Take from the records below each line that holds "projects".

### Material for the task

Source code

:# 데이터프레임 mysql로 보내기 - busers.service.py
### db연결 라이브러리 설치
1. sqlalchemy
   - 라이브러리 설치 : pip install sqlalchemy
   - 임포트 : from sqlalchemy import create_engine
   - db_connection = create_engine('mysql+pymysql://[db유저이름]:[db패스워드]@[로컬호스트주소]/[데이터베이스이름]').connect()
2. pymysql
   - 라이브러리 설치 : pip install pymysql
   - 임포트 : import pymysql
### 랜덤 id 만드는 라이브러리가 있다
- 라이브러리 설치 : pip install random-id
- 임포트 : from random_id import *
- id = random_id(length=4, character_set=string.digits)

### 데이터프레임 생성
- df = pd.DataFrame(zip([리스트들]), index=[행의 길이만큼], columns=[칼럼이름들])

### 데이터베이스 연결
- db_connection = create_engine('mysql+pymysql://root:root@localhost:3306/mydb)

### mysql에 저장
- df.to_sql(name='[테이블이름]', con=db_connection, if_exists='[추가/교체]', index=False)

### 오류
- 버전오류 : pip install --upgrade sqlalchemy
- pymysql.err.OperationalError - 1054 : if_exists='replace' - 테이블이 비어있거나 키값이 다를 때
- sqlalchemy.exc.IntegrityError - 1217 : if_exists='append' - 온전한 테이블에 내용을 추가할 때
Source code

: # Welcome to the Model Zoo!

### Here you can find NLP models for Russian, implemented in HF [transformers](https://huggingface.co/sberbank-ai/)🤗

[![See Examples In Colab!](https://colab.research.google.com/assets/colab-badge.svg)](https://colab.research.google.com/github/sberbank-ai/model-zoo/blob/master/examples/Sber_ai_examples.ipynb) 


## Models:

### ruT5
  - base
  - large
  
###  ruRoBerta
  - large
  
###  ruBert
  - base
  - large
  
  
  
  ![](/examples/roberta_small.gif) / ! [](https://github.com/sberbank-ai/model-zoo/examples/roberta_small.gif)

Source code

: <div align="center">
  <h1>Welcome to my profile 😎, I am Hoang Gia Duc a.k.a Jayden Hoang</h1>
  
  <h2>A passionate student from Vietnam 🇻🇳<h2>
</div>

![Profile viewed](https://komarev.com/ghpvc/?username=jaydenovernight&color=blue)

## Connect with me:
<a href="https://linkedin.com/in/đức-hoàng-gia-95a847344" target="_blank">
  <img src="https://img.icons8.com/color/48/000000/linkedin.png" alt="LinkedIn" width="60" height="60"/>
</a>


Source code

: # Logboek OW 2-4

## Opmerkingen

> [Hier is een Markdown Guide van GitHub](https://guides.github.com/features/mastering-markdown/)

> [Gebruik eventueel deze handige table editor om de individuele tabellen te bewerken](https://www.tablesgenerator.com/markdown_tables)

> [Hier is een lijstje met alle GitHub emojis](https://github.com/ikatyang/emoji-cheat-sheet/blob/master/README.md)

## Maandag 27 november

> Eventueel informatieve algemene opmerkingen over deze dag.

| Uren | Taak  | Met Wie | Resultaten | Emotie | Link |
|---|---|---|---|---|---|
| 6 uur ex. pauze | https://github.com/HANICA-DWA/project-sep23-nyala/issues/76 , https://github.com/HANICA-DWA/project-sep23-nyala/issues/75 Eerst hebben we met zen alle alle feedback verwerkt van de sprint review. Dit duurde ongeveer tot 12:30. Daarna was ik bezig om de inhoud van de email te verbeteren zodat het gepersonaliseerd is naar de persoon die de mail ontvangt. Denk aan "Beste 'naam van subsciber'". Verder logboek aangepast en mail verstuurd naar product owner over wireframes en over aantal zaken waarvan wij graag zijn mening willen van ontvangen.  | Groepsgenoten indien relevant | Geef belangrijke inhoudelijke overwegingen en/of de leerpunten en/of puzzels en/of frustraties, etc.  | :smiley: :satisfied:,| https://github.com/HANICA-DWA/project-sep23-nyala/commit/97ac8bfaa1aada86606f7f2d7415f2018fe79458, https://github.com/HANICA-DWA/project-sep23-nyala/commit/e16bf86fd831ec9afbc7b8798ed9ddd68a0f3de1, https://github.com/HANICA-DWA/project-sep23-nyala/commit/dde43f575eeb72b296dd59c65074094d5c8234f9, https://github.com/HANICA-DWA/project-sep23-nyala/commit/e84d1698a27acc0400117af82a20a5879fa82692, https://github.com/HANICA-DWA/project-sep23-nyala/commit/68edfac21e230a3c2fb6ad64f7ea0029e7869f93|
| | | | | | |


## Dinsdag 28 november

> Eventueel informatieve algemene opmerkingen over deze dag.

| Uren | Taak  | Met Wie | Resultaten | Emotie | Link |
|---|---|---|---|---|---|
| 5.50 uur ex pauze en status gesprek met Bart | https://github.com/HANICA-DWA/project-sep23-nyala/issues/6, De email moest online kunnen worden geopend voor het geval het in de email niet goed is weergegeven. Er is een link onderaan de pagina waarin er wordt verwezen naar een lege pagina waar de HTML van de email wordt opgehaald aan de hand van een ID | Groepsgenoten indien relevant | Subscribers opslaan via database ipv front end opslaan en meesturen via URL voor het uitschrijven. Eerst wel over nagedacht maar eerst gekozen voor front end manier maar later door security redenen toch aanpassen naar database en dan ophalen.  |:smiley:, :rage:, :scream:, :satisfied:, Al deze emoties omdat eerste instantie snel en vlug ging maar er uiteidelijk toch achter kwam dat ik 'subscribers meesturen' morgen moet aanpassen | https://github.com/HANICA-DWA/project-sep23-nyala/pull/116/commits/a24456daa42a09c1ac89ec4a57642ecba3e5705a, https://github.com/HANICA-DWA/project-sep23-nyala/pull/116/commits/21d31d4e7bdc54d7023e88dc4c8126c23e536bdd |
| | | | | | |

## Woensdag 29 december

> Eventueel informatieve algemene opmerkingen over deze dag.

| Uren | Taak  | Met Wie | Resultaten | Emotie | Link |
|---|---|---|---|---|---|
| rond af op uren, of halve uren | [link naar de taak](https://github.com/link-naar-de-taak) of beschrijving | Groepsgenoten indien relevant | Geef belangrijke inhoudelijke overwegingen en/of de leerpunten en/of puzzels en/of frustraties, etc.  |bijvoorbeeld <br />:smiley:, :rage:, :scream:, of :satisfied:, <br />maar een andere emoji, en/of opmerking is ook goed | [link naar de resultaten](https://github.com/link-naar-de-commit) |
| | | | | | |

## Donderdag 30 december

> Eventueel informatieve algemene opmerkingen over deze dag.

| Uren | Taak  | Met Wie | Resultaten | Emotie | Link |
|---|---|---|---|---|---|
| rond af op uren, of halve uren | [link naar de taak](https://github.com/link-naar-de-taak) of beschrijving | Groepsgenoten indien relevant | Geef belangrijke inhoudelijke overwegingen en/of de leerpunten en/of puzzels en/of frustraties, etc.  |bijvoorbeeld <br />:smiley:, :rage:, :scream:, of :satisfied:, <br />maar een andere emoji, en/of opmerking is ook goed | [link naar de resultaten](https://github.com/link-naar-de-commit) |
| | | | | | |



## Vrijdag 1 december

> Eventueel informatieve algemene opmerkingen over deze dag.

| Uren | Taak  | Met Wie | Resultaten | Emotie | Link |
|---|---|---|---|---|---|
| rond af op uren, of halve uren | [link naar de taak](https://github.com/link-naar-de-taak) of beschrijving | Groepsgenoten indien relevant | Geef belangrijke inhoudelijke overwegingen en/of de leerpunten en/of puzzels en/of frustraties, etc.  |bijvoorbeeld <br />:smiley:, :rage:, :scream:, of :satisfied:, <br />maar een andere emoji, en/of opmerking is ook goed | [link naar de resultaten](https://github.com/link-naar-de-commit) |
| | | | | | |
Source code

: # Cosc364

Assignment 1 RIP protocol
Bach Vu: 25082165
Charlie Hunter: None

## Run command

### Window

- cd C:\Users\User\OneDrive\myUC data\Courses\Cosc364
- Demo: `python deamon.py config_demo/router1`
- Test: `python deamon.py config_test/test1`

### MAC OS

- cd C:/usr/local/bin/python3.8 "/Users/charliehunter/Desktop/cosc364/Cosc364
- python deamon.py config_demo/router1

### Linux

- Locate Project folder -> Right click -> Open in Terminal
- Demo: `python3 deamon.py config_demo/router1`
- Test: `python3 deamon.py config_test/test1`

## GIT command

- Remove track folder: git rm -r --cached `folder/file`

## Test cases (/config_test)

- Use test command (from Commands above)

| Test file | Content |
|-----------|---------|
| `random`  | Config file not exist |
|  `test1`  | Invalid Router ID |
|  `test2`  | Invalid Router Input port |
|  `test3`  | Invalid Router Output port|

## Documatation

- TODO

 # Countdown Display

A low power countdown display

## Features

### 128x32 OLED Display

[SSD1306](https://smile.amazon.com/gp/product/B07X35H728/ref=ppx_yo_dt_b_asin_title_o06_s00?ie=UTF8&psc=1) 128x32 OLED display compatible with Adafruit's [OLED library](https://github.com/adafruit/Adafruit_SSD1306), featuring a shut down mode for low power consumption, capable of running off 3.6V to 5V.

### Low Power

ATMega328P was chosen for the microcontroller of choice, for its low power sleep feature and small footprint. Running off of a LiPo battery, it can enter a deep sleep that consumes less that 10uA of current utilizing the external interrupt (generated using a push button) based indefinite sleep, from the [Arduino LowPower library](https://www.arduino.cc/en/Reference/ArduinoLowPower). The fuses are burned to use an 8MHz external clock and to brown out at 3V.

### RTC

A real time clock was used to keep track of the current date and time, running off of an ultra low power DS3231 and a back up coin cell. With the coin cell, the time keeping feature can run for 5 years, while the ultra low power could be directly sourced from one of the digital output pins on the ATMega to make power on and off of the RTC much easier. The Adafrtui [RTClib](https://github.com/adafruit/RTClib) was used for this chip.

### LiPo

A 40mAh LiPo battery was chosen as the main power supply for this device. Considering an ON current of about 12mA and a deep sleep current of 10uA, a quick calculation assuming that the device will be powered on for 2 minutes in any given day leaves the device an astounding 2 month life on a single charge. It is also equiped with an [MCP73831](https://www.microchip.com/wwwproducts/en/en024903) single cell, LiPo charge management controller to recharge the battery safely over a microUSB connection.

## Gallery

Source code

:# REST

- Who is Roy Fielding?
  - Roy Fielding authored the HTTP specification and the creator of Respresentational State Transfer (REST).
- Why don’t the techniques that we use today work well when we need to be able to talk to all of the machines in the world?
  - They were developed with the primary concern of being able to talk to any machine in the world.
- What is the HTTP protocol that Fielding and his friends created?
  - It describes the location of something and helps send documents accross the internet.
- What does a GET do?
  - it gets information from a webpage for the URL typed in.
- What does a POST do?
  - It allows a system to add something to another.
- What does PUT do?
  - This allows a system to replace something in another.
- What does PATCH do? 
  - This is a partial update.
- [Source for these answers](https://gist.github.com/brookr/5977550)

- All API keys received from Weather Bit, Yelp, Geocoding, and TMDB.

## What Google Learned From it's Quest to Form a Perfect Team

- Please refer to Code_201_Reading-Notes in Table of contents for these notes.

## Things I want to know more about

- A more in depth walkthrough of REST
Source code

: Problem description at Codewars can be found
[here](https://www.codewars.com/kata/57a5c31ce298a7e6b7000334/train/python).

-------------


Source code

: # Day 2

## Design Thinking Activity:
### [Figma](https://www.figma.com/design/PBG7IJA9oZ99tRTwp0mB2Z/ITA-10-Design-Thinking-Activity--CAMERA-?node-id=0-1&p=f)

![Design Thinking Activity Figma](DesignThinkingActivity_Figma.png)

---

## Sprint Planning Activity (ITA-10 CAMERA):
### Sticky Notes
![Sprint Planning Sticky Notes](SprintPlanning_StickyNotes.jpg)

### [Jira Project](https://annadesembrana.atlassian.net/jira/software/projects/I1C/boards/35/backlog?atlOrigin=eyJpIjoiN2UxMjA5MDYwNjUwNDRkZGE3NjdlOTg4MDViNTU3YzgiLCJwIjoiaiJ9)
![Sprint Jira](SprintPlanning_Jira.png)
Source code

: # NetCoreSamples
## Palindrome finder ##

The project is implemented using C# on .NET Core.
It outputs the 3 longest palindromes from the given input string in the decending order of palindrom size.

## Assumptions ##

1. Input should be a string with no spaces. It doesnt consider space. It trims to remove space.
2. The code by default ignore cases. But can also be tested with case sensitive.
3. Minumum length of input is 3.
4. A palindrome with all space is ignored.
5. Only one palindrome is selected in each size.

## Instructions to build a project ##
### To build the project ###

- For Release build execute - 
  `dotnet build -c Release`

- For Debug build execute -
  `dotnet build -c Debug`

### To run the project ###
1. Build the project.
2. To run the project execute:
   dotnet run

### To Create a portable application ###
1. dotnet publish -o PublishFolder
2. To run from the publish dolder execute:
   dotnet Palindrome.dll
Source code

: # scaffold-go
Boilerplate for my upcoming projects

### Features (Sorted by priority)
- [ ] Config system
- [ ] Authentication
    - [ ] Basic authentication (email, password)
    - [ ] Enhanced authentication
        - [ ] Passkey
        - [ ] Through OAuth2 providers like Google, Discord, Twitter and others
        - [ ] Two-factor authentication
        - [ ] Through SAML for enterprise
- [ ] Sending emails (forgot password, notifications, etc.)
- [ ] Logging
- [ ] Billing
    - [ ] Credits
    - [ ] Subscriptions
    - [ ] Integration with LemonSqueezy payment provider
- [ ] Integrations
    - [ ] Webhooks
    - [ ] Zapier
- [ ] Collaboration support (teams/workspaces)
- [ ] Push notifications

######

Written solution:
### [Jira Project](https://annadesembrana.atlassian.net/jira/software/projects/I1C/boards/35/backlog?atlOrigin=eyJpIjoiN2UxMjA5MDYwNjUwNDRkZGE3NjdlOTg4MDViNTU3YzgiLCJwIjoiaiJ9)
Boilerplate for my upcoming projects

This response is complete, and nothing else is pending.